Exercise prompt: Which lines run from the one containing "mit ihrem bösen" to the end of the entries? Quote them exactly, and nothing else.

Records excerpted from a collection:
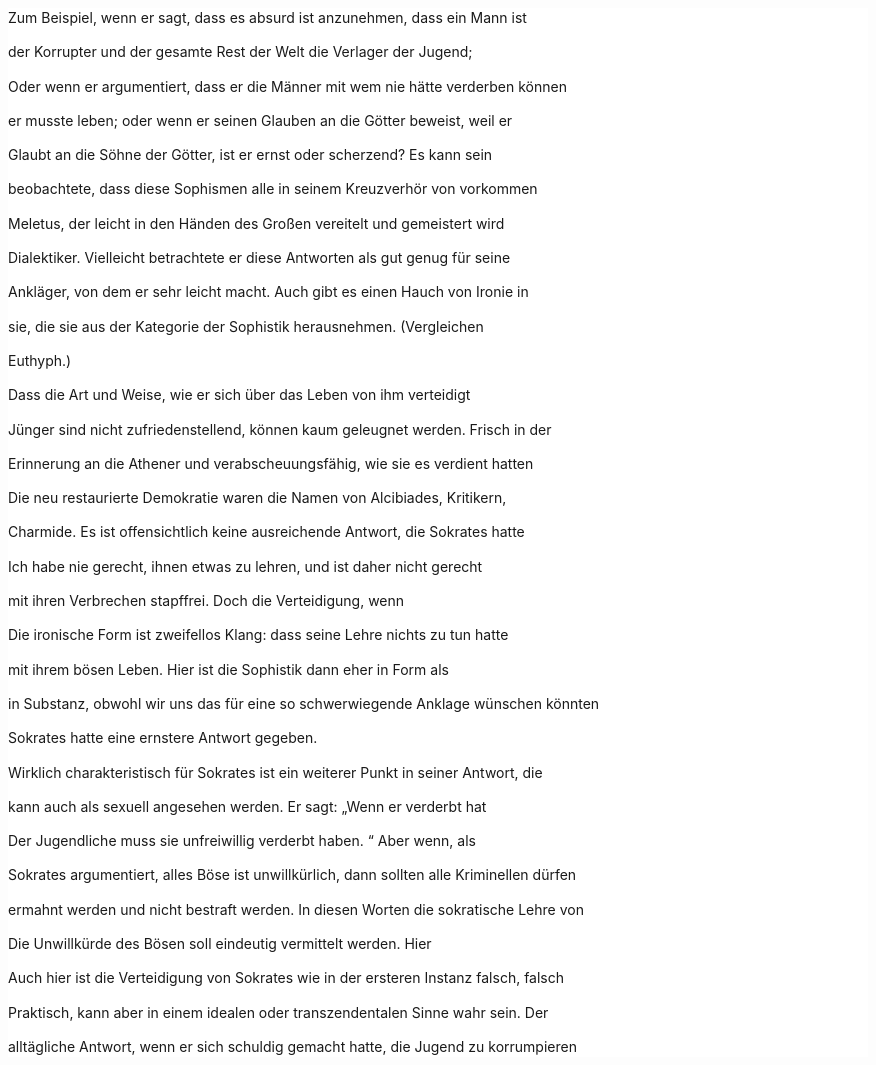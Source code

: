 
Zum Beispiel, wenn er sagt, dass es absurd ist anzunehmen, dass ein Mann ist

der Korrupter und der gesamte Rest der Welt die Verlager der Jugend;

Oder wenn er argumentiert, dass er die Männer mit wem nie hätte verderben können

er musste leben; oder wenn er seinen Glauben an die Götter beweist, weil er

Glaubt an die Söhne der Götter, ist er ernst oder scherzend? Es kann sein

beobachtete, dass diese Sophismen alle in seinem Kreuzverhör von vorkommen

Meletus, der leicht in den Händen des Großen vereitelt und gemeistert wird

Dialektiker. Vielleicht betrachtete er diese Antworten als gut genug für seine

Ankläger, von dem er sehr leicht macht. Auch gibt es einen Hauch von Ironie in

sie, die sie aus der Kategorie der Sophistik herausnehmen. (Vergleichen

Euthyph.)



Dass die Art und Weise, wie er sich über das Leben von ihm verteidigt

Jünger sind nicht zufriedenstellend, können kaum geleugnet werden. Frisch in der

Erinnerung an die Athener und verabscheuungsfähig, wie sie es verdient hatten

Die neu restaurierte Demokratie waren die Namen von Alcibiades, Kritikern,

Charmide. Es ist offensichtlich keine ausreichende Antwort, die Sokrates hatte

Ich habe nie gerecht, ihnen etwas zu lehren, und ist daher nicht gerecht

mit ihren Verbrechen stapffrei. Doch die Verteidigung, wenn

Die ironische Form ist zweifellos Klang: dass seine Lehre nichts zu tun hatte

mit ihrem bösen Leben. Hier ist die Sophistik dann eher in Form als

in Substanz, obwohl wir uns das für eine so schwerwiegende Anklage wünschen könnten

Sokrates hatte eine ernstere Antwort gegeben.



Wirklich charakteristisch für Sokrates ist ein weiterer Punkt in seiner Antwort, die

kann auch als sexuell angesehen werden. Er sagt: „Wenn er verderbt hat

Der Jugendliche muss sie unfreiwillig verderbt haben. “ Aber wenn, als

Sokrates argumentiert, alles Böse ist unwillkürlich, dann sollten alle Kriminellen dürfen

ermahnt werden und nicht bestraft werden. In diesen Worten die sokratische Lehre von

Die Unwillkürde des Bösen soll eindeutig vermittelt werden. Hier

Auch hier ist die Verteidigung von Sokrates wie in der ersteren Instanz falsch, falsch

Praktisch, kann aber in einem idealen oder transzendentalen Sinne wahr sein. Der

alltägliche Antwort, wenn er sich schuldig gemacht hatte, die Jugend zu korrumpieren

Final answer:
mit ihrem bösen Leben. Hier ist die Sophistik dann eher in Form als

in Substanz, obwohl wir uns das für eine so schwerwiegende Anklage wünschen könnten

Sokrates hatte eine ernstere Antwort gegeben.



Wirklich charakteristisch für Sokrates ist ein weiterer Punkt in seiner Antwort, die

kann auch als sexuell angesehen werden. Er sagt: „Wenn er verderbt hat

Der Jugendliche muss sie unfreiwillig verderbt haben. “ Aber wenn, als

Sokrates argumentiert, alles Böse ist unwillkürlich, dann sollten alle Kriminellen dürfen

ermahnt werden und nicht bestraft werden. In diesen Worten die sokratische Lehre von

Die Unwillkürde des Bösen soll eindeutig vermittelt werden. Hier

Auch hier ist die Verteidigung von Sokrates wie in der ersteren Instanz falsch, falsch

Praktisch, kann aber in einem idealen oder transzendentalen Sinne wahr sein. Der

alltägliche Antwort, wenn er sich schuldig gemacht hatte, die Jugend zu korrumpieren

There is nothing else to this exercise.